IN 1980, HUNDREDS of thousands of workers challenged the foundations of the communist regime in Poland and won the right to form an independent self-governing trade union. It was an unseen first in the Soviet bloc, and these events played their part in precipitating the demise of communism in Poland and elsewhere in the bloc.
There have been many journalistic accounts and academic studies of the rise of Solidarity in Poland, which poses the question whether another book could bring something new to the relatively vast amount of literature on the topic. In this respect, Jack Bloom’s book certainly stands out in bringing the story of Solidarity to the English-language reader through an impressive set of interviews and first-hand accounts.
As the author explains, the book focuses “on the experiences and perceptions of the people who participated in these events as presented through their voices, as they explain here what they saw happen around them, the role they played, and how they understood these events.” (3)
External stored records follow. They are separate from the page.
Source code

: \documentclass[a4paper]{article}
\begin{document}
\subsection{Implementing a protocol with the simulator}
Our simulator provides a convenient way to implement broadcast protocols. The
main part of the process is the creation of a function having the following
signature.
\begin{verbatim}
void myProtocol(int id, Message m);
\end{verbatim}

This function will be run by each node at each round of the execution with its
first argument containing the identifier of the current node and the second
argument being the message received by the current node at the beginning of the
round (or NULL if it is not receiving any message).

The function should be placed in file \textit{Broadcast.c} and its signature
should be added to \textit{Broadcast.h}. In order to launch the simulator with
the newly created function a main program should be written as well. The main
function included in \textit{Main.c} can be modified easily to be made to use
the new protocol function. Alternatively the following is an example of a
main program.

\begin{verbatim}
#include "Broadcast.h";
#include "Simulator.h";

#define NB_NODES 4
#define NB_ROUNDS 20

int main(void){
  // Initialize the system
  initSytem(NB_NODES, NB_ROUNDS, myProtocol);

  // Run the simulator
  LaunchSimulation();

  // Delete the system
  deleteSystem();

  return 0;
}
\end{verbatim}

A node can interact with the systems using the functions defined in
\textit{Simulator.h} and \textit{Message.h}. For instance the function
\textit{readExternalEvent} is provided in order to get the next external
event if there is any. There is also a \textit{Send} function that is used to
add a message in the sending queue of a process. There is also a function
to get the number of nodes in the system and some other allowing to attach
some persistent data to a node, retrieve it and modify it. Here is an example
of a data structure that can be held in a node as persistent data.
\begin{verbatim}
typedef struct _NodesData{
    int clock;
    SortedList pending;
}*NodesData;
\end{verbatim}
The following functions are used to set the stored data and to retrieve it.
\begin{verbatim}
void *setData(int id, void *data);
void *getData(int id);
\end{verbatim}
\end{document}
Using material from 150 interviews he conducted with workers, opposition activists, party and even security apparatus functionaries, he has reconstructed the history of Solidarity in an easily readable and richly narrated way. Travelling to Poland in 1986 with only a handful of initial leads, Bloom found that his scholarly expertise on the U.S. civil rights movement opened doors that led him into the heart of the Polish democratic and workers’ struggle.
A System in Crisis
Bloom starts with mapping the structural context of the communist regime in Poland. Instead of outlining a totalitarian framework he underlines the networks of patronage developed under the nomenklatura system of Communist Party rule — referring to a list of names of people deemed to be loyal and politically reliable, from which the privileged elite was constituted.
While the system engendered poverty, it initially did provide unseen opportunities for social mobility for certain segments of society. Once these opportunities decreased and disappeared over time, the communist system was left to operate through a deeply permeated logic of corrupt practices, which implicated the entire society and destroyed people’s sense of integrity and dignity.
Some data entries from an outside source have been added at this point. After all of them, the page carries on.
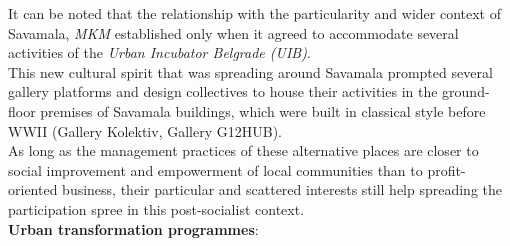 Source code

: \documentclass[11pt]{report}
\begin{document}
It can be noted that the relationship with the particularity and wider context of Savamala, \textit{MKM} established only when it agreed to accommodate several activities of the \textit{Urban Incubator Belgrade (UIB)}.
\\
This new cultural spirit that was spreading around Savamala prompted several gallery platforms and design collectives to house their activities in the ground-floor premises of Savamala buildings, which were built in classical style before WWII (Gallery Kolektiv, Gallery G12HUB).
\\
As long as the management practices of these alternative places are closer to social improvement and empowerment of local communities than to profit-oriented business, their particular and scattered interests still help spreading the participation spree in this post-socialist context.
\\	
\textbf{Urban transformation programmes}:
\end{document}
It is this corrupt system of patronage that provides the overall framework for Bloom’s class-based analysis and approach to the history of Solidarity as a social movement. In the 17 subsequent chapters, logically arranged into three parts, the book recounts first the important events that constitute the prehistory of Solidarity, then focuses on “the sixteen months” of 1980-81 during which Solidarity operated legally, and finally moves through the decade of underground resistance to end with Solidarity’s resurgence and the fall of communism.
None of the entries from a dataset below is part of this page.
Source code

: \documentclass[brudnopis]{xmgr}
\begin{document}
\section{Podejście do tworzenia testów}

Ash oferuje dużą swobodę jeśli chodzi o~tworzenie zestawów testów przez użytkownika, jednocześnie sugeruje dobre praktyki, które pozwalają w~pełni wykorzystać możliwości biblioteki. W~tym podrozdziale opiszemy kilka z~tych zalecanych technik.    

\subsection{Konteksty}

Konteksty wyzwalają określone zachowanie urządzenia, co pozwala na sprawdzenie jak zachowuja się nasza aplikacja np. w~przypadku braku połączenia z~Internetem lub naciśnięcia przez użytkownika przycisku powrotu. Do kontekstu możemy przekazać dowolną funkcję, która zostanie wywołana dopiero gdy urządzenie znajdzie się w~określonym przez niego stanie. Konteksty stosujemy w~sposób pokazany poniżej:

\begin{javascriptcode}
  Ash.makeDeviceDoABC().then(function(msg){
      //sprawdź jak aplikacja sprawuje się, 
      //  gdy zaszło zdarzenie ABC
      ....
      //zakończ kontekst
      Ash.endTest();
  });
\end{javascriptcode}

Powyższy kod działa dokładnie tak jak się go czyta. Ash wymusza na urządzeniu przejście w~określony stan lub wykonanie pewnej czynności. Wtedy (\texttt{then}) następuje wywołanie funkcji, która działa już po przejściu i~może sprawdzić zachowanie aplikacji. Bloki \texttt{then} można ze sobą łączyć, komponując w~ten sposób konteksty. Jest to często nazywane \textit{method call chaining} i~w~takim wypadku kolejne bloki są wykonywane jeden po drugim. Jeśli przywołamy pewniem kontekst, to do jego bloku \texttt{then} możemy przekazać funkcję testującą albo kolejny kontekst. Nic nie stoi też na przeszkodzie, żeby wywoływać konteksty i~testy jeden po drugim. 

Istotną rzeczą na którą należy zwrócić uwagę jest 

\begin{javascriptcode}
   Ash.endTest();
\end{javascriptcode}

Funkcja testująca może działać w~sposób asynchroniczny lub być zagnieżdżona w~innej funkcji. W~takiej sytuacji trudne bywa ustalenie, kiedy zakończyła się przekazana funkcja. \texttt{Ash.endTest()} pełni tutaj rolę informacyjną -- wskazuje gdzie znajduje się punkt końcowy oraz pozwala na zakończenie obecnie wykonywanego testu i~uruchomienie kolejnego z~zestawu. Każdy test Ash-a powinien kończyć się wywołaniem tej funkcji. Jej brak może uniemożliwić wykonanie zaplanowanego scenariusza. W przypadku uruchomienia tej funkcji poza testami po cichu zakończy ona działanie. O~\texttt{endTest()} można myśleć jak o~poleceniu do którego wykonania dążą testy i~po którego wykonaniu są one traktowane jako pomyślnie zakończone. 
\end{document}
The second chapter traces elements of support for and resistance against the regime among the working class. Despite the repression of the Stalinist era, people were still hoping for a better life. It was also a time of large population transfers and internal migration.
The absence of any social cohesion in many communities inhibited resistance. Yet in cities and regions where working-class traditions had remained intact after the war due to a lack of “outsiders,” resistance to the regime was high. For this reason, for example in Silesia, outsiders were brought in and privileged by the regime over the native population, which was terrorised and discriminated against.
Nevertheless, in 1956 the working class in Pozna? rose up in an armed insurrection against the regime, which set in motion the first systemic crisis in communist Poland. The regime survived the crisis, but it had engendered change with a lasting impact. Importantly, the crisis also taught a valuable lesson — i.e. not to take up arms against the state, a form of struggle that could not be won.
The third and fourth chapters deal with the next systemic crises, those of 1968 and 1970, in which the generation that would make Solidarity was forged. Bloom tackles the student revolt of 1968, highlighting how the experience of repression and lies by the regime alienated the younger generation. He also notes that young workers joined the students who rioted against the regime, thereby going against a long-standing myth that workers were absent from the events of 1968.
In 1970, when workers rose up in revolt against price hikes, the regime responded with deadly violence. Bloom underlines how important this lesson would be for the rise of Solidarity. People never forgot the killings; there was hardly anybody who believed in the regime’s ideology; but most importantly workers had understood that they should not expose themselves to the state’s capacity to use violence. A decade later, the occupation strike would therefore be the preferred type of action.
Networks of Opposition
In the next chapters Bloom describes how the late 1970s provided a learning curve for various emerging networks of opposition. These networks started to flourish in particular after the relatively low level of repression — or more accurately the lack of deadly force — in the wake of a 1976 revolt.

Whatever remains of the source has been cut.